**Provided data**:
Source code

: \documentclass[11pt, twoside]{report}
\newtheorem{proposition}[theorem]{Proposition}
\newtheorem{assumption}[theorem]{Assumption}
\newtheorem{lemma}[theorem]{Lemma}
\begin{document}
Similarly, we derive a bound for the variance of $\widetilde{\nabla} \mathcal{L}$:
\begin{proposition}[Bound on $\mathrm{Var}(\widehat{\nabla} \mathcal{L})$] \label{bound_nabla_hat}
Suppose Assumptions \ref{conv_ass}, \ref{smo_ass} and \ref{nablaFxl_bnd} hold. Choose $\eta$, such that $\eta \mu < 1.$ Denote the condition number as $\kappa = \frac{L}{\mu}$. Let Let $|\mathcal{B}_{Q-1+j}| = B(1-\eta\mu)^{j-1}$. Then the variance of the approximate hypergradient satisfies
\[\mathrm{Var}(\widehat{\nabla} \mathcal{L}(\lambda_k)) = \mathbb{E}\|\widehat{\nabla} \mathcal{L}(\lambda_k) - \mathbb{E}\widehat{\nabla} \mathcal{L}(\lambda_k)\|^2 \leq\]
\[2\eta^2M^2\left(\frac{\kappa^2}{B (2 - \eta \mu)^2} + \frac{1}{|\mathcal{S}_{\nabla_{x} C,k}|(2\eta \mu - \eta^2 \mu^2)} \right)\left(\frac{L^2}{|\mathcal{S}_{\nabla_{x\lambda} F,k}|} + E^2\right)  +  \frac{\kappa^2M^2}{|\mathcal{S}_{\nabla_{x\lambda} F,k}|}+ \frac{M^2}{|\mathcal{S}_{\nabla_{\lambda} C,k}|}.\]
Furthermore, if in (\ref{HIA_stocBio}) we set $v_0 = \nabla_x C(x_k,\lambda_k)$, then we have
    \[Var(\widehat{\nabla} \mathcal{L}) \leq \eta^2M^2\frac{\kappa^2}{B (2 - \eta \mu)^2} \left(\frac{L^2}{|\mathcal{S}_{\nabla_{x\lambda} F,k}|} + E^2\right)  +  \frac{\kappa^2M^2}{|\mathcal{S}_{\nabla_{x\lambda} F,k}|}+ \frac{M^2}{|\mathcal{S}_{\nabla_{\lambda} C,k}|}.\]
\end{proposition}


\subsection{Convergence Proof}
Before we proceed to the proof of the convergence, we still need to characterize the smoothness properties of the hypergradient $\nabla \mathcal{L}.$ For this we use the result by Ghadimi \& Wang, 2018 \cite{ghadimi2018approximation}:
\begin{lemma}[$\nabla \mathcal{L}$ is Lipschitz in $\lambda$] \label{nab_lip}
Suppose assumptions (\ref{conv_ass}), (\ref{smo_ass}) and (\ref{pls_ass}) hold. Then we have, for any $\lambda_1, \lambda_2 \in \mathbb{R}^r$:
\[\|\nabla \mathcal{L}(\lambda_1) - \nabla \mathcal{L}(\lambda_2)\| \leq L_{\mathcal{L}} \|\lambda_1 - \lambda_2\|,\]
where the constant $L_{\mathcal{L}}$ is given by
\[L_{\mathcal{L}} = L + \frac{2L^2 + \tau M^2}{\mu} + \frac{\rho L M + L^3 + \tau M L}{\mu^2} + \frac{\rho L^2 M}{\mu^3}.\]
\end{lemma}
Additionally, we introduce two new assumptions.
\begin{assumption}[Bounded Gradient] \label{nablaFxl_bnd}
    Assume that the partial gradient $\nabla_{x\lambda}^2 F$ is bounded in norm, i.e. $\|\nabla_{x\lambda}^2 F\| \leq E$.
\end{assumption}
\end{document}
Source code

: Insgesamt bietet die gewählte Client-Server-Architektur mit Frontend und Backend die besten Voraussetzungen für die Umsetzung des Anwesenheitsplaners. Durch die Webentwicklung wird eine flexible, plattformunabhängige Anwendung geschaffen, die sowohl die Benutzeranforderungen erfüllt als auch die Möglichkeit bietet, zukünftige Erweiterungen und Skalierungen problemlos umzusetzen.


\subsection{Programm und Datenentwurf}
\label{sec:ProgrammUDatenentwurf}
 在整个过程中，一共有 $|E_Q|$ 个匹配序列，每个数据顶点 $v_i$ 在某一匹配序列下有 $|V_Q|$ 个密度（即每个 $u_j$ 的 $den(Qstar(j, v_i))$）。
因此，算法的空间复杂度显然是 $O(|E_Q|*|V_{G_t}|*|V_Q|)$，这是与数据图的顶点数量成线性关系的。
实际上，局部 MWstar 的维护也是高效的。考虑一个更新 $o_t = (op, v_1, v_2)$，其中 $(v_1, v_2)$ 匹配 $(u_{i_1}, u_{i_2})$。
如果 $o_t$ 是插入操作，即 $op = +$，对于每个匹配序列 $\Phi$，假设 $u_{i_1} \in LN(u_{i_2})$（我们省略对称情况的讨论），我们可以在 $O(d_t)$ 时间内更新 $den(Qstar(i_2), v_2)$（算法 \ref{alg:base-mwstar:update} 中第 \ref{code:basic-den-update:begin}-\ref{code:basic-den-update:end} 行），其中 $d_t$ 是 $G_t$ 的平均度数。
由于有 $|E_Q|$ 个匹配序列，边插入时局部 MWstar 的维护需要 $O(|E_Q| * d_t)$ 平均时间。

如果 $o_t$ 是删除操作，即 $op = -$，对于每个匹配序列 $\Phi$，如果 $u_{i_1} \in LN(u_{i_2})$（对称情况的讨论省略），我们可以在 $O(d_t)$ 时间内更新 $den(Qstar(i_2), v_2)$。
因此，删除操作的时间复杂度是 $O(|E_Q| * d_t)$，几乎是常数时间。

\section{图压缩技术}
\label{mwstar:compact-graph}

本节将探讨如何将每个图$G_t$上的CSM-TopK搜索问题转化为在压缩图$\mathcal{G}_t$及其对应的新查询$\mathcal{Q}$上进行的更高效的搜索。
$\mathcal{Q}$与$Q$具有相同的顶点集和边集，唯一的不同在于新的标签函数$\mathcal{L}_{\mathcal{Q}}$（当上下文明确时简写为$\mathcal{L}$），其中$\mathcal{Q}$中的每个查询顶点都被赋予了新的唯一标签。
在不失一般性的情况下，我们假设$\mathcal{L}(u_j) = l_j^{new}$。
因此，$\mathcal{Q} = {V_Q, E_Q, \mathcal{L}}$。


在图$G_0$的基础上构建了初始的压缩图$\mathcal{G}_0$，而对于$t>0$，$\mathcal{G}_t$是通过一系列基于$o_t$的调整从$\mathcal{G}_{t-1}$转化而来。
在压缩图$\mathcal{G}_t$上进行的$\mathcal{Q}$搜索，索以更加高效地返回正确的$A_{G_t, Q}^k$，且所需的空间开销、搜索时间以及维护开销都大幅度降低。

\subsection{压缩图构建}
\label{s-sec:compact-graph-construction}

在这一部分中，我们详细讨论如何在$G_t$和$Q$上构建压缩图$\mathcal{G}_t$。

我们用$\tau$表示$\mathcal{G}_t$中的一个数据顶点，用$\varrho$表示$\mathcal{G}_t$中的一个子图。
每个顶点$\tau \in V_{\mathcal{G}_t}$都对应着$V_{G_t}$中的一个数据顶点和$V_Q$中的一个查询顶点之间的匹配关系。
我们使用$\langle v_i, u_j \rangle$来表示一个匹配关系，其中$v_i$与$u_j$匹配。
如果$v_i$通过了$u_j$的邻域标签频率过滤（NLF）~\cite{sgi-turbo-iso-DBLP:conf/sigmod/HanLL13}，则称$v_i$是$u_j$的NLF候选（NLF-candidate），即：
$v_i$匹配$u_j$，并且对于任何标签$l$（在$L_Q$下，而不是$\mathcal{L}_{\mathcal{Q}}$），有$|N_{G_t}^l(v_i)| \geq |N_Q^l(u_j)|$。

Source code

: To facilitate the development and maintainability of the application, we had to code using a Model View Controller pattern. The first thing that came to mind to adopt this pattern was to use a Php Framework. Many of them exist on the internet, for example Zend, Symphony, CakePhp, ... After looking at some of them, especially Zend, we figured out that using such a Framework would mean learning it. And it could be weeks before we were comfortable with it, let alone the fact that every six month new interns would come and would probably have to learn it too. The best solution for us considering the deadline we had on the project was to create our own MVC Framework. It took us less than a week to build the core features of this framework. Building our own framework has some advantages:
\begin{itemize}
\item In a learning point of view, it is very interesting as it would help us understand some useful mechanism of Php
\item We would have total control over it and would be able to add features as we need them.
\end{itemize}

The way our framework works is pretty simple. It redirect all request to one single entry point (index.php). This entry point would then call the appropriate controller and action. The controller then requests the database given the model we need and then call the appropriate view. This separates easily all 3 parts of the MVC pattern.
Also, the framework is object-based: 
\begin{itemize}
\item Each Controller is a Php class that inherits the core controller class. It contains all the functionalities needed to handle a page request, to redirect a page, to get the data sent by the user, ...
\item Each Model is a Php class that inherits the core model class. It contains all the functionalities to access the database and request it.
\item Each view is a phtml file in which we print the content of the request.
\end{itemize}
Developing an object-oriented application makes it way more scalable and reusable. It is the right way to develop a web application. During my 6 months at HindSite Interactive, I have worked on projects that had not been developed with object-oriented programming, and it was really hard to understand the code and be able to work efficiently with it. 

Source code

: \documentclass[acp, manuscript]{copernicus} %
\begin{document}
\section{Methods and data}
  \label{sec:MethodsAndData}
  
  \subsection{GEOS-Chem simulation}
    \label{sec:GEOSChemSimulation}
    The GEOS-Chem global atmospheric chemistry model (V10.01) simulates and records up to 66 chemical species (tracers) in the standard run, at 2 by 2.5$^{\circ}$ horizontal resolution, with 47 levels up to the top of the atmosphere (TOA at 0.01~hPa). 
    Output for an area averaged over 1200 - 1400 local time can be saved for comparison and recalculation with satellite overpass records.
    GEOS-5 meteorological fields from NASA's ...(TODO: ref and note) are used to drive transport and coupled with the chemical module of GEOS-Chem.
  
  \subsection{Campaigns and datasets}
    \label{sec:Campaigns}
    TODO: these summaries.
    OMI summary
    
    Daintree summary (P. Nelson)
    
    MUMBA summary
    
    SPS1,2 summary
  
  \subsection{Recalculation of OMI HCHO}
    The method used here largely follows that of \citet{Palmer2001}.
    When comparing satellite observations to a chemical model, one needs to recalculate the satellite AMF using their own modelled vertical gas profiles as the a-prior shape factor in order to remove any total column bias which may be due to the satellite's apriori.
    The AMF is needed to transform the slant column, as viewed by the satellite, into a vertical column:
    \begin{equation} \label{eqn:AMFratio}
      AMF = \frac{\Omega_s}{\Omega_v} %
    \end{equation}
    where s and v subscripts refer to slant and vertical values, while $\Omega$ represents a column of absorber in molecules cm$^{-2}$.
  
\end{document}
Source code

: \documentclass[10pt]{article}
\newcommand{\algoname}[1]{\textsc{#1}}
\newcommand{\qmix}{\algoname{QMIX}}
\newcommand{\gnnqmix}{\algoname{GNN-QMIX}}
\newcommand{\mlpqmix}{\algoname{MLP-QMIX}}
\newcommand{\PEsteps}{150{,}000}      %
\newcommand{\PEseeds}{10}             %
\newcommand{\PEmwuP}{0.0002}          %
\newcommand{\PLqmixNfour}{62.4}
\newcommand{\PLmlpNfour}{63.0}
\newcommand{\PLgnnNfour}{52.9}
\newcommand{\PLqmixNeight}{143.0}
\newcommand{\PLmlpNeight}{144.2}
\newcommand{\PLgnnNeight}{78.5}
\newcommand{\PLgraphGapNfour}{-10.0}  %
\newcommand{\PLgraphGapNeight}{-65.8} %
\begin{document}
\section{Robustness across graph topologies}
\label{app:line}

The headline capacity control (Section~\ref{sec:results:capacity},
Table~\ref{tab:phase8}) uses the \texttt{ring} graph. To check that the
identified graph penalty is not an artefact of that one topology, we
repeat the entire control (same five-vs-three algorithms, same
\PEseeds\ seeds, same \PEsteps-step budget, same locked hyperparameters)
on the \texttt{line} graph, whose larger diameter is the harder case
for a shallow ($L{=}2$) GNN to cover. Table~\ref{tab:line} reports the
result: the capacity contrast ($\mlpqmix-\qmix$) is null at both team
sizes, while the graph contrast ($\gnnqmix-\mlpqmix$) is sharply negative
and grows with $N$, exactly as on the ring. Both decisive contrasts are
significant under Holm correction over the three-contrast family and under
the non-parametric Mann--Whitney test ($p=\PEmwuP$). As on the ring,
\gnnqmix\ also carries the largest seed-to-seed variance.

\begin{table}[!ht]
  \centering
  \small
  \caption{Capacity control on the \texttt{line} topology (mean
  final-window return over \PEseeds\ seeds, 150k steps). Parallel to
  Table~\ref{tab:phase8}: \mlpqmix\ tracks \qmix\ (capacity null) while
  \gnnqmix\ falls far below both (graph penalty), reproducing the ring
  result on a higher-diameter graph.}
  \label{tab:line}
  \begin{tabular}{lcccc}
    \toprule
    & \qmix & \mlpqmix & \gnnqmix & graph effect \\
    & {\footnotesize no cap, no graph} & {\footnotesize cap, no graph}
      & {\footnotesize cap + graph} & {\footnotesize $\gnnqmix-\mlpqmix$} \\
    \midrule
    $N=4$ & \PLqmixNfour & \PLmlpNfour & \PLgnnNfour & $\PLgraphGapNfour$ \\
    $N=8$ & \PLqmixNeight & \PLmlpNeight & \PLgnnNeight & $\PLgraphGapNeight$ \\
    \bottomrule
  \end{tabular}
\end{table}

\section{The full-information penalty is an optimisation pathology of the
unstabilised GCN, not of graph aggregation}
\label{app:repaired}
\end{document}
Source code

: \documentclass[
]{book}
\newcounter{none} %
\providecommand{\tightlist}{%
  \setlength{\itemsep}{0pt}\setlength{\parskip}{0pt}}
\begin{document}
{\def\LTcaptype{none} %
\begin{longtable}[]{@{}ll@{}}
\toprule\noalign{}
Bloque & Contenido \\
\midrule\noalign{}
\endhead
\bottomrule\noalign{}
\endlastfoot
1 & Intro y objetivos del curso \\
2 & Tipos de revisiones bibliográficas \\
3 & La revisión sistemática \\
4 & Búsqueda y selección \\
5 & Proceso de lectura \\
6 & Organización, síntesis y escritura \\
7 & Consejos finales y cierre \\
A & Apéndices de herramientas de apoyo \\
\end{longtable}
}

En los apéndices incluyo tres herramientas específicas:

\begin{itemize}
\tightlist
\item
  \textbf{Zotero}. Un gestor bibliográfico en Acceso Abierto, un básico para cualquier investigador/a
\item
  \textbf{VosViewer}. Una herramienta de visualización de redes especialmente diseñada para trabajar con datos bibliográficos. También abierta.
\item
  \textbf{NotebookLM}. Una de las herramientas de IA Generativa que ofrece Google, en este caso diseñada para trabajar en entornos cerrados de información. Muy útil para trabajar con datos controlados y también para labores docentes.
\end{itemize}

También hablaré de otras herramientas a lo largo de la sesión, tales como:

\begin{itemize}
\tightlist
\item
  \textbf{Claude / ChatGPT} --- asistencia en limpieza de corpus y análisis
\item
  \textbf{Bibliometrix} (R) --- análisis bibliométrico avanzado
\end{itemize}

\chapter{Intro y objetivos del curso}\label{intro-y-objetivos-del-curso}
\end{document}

**Task details**:
The lines running from the start of the data through the one that contains "Before we proceed" should be reproduced exactly, and only those.

**Result of the exercise**:
Source code

: \documentclass[11pt, twoside]{report}
\newtheorem{proposition}[theorem]{Proposition}
\newtheorem{assumption}[theorem]{Assumption}
\newtheorem{lemma}[theorem]{Lemma}
\begin{document}
Similarly, we derive a bound for the variance of $\widetilde{\nabla} \mathcal{L}$:
\begin{proposition}[Bound on $\mathrm{Var}(\widehat{\nabla} \mathcal{L})$] \label{bound_nabla_hat}
Suppose Assumptions \ref{conv_ass}, \ref{smo_ass} and \ref{nablaFxl_bnd} hold. Choose $\eta$, such that $\eta \mu < 1.$ Denote the condition number as $\kappa = \frac{L}{\mu}$. Let Let $|\mathcal{B}_{Q-1+j}| = B(1-\eta\mu)^{j-1}$. Then the variance of the approximate hypergradient satisfies
\[\mathrm{Var}(\widehat{\nabla} \mathcal{L}(\lambda_k)) = \mathbb{E}\|\widehat{\nabla} \mathcal{L}(\lambda_k) - \mathbb{E}\widehat{\nabla} \mathcal{L}(\lambda_k)\|^2 \leq\]
\[2\eta^2M^2\left(\frac{\kappa^2}{B (2 - \eta \mu)^2} + \frac{1}{|\mathcal{S}_{\nabla_{x} C,k}|(2\eta \mu - \eta^2 \mu^2)} \right)\left(\frac{L^2}{|\mathcal{S}_{\nabla_{x\lambda} F,k}|} + E^2\right)  +  \frac{\kappa^2M^2}{|\mathcal{S}_{\nabla_{x\lambda} F,k}|}+ \frac{M^2}{|\mathcal{S}_{\nabla_{\lambda} C,k}|}.\]
Furthermore, if in (\ref{HIA_stocBio}) we set $v_0 = \nabla_x C(x_k,\lambda_k)$, then we have
    \[Var(\widehat{\nabla} \mathcal{L}) \leq \eta^2M^2\frac{\kappa^2}{B (2 - \eta \mu)^2} \left(\frac{L^2}{|\mathcal{S}_{\nabla_{x\lambda} F,k}|} + E^2\right)  +  \frac{\kappa^2M^2}{|\mathcal{S}_{\nabla_{x\lambda} F,k}|}+ \frac{M^2}{|\mathcal{S}_{\nabla_{\lambda} C,k}|}.\]
\end{proposition}


\subsection{Convergence Proof}
Before we proceed to the proof of the convergence, we still need to characterize the smoothness properties of the hypergradient $\nabla \mathcal{L}.$ For this we use the result by Ghadimi \& Wang, 2018 \cite{ghadimi2018approximation}:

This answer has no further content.